Stored data entries:
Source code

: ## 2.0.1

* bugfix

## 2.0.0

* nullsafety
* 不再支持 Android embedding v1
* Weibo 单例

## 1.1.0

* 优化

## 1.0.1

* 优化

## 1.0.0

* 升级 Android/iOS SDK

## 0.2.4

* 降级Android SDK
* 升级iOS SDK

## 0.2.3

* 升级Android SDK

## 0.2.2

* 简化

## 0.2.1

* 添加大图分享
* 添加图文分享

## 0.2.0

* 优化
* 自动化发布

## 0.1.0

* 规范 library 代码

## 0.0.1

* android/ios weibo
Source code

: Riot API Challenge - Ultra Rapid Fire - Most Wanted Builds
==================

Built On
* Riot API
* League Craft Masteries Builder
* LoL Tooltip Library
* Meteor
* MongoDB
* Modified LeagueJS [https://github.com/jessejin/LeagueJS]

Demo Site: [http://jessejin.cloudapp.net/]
--
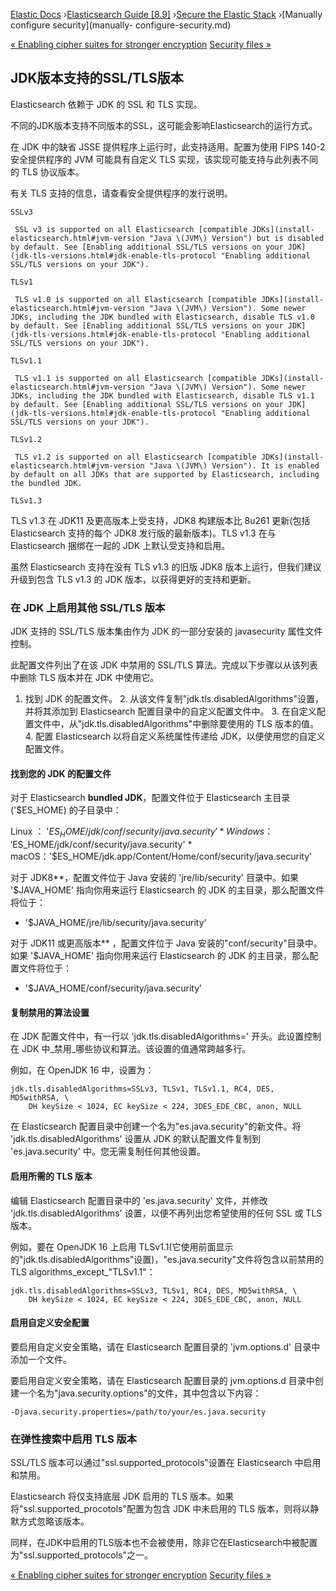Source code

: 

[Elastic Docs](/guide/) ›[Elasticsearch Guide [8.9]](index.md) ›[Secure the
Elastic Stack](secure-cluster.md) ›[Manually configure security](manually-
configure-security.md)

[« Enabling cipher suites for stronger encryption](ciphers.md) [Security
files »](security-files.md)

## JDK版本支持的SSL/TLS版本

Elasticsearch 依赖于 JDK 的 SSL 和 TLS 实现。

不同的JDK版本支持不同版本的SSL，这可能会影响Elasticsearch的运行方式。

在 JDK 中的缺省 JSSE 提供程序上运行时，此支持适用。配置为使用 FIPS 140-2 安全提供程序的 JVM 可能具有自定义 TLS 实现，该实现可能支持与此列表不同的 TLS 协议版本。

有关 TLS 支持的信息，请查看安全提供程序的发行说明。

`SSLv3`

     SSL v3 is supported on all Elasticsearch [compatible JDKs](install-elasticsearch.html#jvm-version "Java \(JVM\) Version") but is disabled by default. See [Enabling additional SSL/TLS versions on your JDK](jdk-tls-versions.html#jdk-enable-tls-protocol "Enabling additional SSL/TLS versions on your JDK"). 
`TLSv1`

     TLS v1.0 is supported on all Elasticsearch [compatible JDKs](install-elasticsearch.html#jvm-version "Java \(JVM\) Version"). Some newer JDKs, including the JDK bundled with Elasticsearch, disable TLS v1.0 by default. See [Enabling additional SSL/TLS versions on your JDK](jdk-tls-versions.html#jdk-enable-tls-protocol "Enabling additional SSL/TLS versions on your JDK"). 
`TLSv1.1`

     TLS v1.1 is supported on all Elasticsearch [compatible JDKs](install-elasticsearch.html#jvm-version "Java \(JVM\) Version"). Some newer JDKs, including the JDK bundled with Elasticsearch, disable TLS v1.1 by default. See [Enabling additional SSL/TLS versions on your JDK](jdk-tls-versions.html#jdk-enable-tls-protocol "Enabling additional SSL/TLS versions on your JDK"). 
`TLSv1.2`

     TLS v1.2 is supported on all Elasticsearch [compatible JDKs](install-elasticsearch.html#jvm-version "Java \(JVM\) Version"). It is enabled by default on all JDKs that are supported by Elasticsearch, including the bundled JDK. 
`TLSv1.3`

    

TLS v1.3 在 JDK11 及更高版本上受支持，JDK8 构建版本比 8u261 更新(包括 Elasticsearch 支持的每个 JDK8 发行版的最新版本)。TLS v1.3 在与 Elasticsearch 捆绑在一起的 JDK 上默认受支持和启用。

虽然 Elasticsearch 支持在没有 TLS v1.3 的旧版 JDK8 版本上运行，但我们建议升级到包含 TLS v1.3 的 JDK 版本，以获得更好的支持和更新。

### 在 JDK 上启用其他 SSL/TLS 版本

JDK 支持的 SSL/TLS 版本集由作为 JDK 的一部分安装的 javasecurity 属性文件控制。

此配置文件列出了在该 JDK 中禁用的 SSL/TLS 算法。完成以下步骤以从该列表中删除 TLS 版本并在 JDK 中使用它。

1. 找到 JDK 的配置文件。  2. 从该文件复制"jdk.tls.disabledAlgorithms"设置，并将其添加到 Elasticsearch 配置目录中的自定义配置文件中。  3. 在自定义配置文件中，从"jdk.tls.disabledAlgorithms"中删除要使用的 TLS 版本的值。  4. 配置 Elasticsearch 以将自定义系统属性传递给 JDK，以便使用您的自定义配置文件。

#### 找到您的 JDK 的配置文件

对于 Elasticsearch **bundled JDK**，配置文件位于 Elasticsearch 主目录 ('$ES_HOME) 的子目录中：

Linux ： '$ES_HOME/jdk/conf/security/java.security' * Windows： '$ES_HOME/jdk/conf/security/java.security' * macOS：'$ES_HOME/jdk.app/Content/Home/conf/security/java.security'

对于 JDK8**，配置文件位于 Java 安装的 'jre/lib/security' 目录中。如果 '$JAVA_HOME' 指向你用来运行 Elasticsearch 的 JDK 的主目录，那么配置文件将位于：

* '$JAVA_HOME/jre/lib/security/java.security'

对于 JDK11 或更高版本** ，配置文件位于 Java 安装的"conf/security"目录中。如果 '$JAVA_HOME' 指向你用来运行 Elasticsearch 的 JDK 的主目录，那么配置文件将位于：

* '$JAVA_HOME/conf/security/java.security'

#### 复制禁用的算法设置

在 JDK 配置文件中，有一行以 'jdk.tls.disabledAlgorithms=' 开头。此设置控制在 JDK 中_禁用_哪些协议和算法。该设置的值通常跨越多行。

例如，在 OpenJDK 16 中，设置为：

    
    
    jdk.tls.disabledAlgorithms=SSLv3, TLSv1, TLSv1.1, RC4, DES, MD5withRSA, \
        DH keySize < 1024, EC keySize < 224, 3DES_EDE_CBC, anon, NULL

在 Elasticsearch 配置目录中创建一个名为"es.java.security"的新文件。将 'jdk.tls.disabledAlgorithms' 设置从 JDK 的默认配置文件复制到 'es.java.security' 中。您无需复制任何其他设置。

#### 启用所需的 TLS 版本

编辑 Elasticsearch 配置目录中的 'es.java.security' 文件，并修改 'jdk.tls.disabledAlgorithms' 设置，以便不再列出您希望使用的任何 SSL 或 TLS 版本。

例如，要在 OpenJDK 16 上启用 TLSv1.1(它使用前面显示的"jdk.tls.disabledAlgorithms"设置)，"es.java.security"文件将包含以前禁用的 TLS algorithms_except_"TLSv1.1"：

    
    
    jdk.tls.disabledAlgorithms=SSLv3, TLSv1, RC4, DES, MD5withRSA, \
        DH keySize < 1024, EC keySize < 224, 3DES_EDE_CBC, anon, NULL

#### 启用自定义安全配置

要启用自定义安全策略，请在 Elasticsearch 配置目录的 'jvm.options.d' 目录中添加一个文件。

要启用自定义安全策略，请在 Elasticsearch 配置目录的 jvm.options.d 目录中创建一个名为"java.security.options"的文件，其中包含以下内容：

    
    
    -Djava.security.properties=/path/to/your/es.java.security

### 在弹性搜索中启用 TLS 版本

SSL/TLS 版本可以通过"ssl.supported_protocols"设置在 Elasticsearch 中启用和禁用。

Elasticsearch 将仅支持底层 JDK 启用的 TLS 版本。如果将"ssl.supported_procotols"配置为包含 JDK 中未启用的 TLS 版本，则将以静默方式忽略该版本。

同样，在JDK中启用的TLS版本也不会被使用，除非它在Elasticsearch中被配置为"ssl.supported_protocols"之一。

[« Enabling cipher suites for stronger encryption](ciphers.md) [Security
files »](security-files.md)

• [Work to complete] All that belongs in the answer is the run of lines above from the line containing "例如，在 OpenJDK 16 中，设置为：" through the line containing "的默认配置文件复制到 'es.java.security' 中。您无需复制任何其他设置。", exactly as written.

• [Problem solution]
例如，在 OpenJDK 16 中，设置为：

    
    
    jdk.tls.disabledAlgorithms=SSLv3, TLSv1, TLSv1.1, RC4, DES, MD5withRSA, \
        DH keySize < 1024, EC keySize < 224, 3DES_EDE_CBC, anon, NULL

在 Elasticsearch 配置目录中创建一个名为"es.java.security"的新文件。将 'jdk.tls.disabledAlgorithms' 设置从 JDK 的默认配置文件复制到 'es.java.security' 中。您无需复制任何其他设置。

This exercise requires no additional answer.